Exercise requirements => Print the data below exactly as it appears.

Records from a collection
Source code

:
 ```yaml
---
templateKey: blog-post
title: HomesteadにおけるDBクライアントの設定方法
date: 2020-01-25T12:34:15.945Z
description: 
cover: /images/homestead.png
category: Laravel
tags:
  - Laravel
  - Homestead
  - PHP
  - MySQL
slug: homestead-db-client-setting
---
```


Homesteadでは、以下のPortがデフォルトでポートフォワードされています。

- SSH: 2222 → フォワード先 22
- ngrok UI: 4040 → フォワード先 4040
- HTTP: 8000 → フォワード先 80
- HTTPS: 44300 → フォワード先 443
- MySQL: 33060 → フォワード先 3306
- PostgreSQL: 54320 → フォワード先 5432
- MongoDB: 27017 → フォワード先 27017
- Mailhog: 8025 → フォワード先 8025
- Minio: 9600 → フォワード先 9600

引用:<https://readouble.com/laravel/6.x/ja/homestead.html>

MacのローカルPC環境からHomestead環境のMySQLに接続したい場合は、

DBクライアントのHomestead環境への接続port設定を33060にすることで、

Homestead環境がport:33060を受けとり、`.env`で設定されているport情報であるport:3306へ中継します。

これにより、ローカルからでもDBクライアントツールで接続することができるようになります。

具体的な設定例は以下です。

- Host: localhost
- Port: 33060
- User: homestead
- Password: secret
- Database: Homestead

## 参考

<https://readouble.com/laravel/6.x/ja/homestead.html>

Exercise solution =>
Source code

:
 ```yaml
---
templateKey: blog-post
title: HomesteadにおけるDBクライアントの設定方法
date: 2020-01-25T12:34:15.945Z
description: 
cover: /images/homestead.png
category: Laravel
tags:
  - Laravel
  - Homestead
  - PHP
  - MySQL
slug: homestead-db-client-setting
---
```


Homesteadでは、以下のPortがデフォルトでポートフォワードされています。

- SSH: 2222 → フォワード先 22
- ngrok UI: 4040 → フォワード先 4040
- HTTP: 8000 → フォワード先 80
- HTTPS: 44300 → フォワード先 443
- MySQL: 33060 → フォワード先 3306
- PostgreSQL: 54320 → フォワード先 5432
- MongoDB: 27017 → フォワード先 27017
- Mailhog: 8025 → フォワード先 8025
- Minio: 9600 → フォワード先 9600

引用:<https://readouble.com/laravel/6.x/ja/homestead.html>

MacのローカルPC環境からHomestead環境のMySQLに接続したい場合は、

DBクライアントのHomestead環境への接続port設定を33060にすることで、

Homestead環境がport:33060を受けとり、`.env`で設定されているport情報であるport:3306へ中継します。

これにより、ローカルからでもDBクライアントツールで接続することができるようになります。

具体的な設定例は以下です。

- Host: localhost
- Port: 33060
- User: homestead
- Password: secret
- Database: Homestead

## 参考

<https://readouble.com/laravel/6.x/ja/homestead.html>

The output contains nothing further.